= Alberto Urroz =

Alberto Urroz (born 22 June 1970 in Pamplona) is a Spanish classical pianist, who began his musical education at home. He studied piano with Joaquín Soriano at the Madrid Royal Conservatory. Later, he moved to Israel to study with Pnina Salzman at the Tel Aviv University, and subsequently, on a Navarre state scholarship, with Oxana Yablonskaya in New York City. Other teachers include Solomon Mikowsky and Donn-Alexander Feder at Manhattan School of Music in New York, and masterclasses with György Sándor (Zumaia), Fanny Waterman (Valencia), Ena Bronstein Barton (Princeton) and Ana María Trenchi (NYC).
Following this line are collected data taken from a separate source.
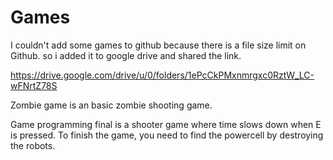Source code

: # Games
I couldn't add some games to github because there is a file size limit on Github. so i added it to google drive and shared the link.

https://drive.google.com/drive/u/0/folders/1ePcCkPMxnmrgxc0RztW_LC-wFNrtZ78S

Zombie game is an basic zombie shooting game.

Game programming final is a shooter game where time slows down when E is pressed. To finish the game, you need to find the powercell by destroying the robots.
He performs as a soloist throughout Europe, Asia and the USA in such venues as Carnegie Hall in New York, Sejong Center in Seoul and the Festival Internacional de Santander and Peralada in Spain. Urroz is piano professor at the Alfonso X el Sabio University, Musical Arts Madrid and Arturo Soria Conservatory in Madrid, is founder and since 2004 artistic director and founder of the Mendigorría International Music Festival in Spain, is president of the European Piano Teachers Association EPTA Spain since 2018, and is the cofounder and artistic director of the Madrid Shigeru Kawai Piano Competition (2019). Urroz has recorded works by D. Scarlatti, M. Sánchez Allú, I. Albéniz, Granados, de Falla and Mompou for Ibs Classical.